Available records START

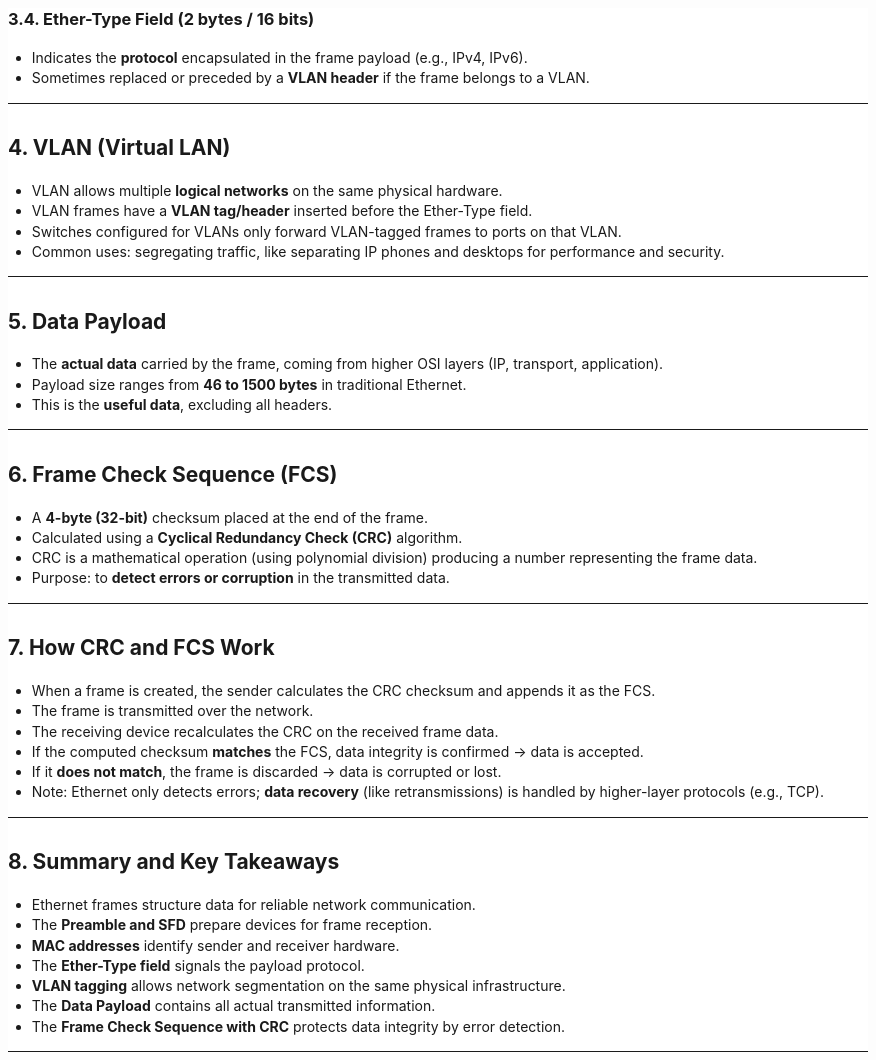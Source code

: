 ### 3.4. Ether-Type Field (2 bytes / 16 bits)  
- Indicates the **protocol** encapsulated in the frame payload (e.g., IPv4, IPv6).  
- Sometimes replaced or preceded by a **VLAN header** if the frame belongs to a VLAN.

---

## 4. VLAN (Virtual LAN)

- VLAN allows multiple **logical networks** on the same physical hardware.  
- VLAN frames have a **VLAN tag/header** inserted before the Ether-Type field.  
- Switches configured for VLANs only forward VLAN-tagged frames to ports on that VLAN.  
- Common uses: segregating traffic, like separating IP phones and desktops for performance and security.

---

## 5. Data Payload

- The **actual data** carried by the frame, coming from higher OSI layers (IP, transport, application).  
- Payload size ranges from **46 to 1500 bytes** in traditional Ethernet.  
- This is the **useful data**, excluding all headers.

---

## 6. Frame Check Sequence (FCS)

- A **4-byte (32-bit)** checksum placed at the end of the frame.  
- Calculated using a **Cyclical Redundancy Check (CRC)** algorithm.  
- CRC is a mathematical operation (using polynomial division) producing a number representing the frame data.  
- Purpose: to **detect errors or corruption** in the transmitted data.

---

## 7. How CRC and FCS Work

- When a frame is created, the sender calculates the CRC checksum and appends it as the FCS.  
- The frame is transmitted over the network.  
- The receiving device recalculates the CRC on the received frame data.  
- If the computed checksum **matches** the FCS, data integrity is confirmed → data is accepted.  
- If it **does not match**, the frame is discarded → data is corrupted or lost.  
- Note: Ethernet only detects errors; **data recovery** (like retransmissions) is handled by higher-layer protocols (e.g., TCP).

---

## 8. Summary and Key Takeaways

- Ethernet frames structure data for reliable network communication.  
- The **Preamble and SFD** prepare devices for frame reception.  
- **MAC addresses** identify sender and receiver hardware.  
- The **Ether-Type field** signals the payload protocol.  
- **VLAN tagging** allows network segmentation on the same physical infrastructure.  
- The **Data Payload** contains all actual transmitted information.  
- The **Frame Check Sequence with CRC** protects data integrity by error detection.

---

Available records END

Exercise objective:
Leave the pictures out and repeat exactly the lines from the beginning of the records to the line bearing "- If the computed", both ends counted.

Task answer:
Source code

: ### 3.4. Ether-Type Field (2 bytes / 16 bits)  
- Indicates the **protocol** encapsulated in the frame payload (e.g., IPv4, IPv6).  
- Sometimes replaced or preceded by a **VLAN header** if the frame belongs to a VLAN.

---

## 4. VLAN (Virtual LAN)

- VLAN allows multiple **logical networks** on the same physical hardware.  
- VLAN frames have a **VLAN tag/header** inserted before the Ether-Type field.  
- Switches configured for VLANs only forward VLAN-tagged frames to ports on that VLAN.  
- Common uses: segregating traffic, like separating IP phones and desktops for performance and security.

---

## 5. Data Payload

- The **actual data** carried by the frame, coming from higher OSI layers (IP, transport, application).  
- Payload size ranges from **46 to 1500 bytes** in traditional Ethernet.  
- This is the **useful data**, excluding all headers.

---

## 6. Frame Check Sequence (FCS)

- A **4-byte (32-bit)** checksum placed at the end of the frame.  
- Calculated using a **Cyclical Redundancy Check (CRC)** algorithm.  
- CRC is a mathematical operation (using polynomial division) producing a number representing the frame data.  
- Purpose: to **detect errors or corruption** in the transmitted data.

---

## 7. How CRC and FCS Work

- When a frame is created, the sender calculates the CRC checksum and appends it as the FCS.  
- The frame is transmitted over the network.  
- The receiving device recalculates the CRC on the received frame data.  
- If the computed checksum **matches** the FCS, data integrity is confirmed → data is accepted.  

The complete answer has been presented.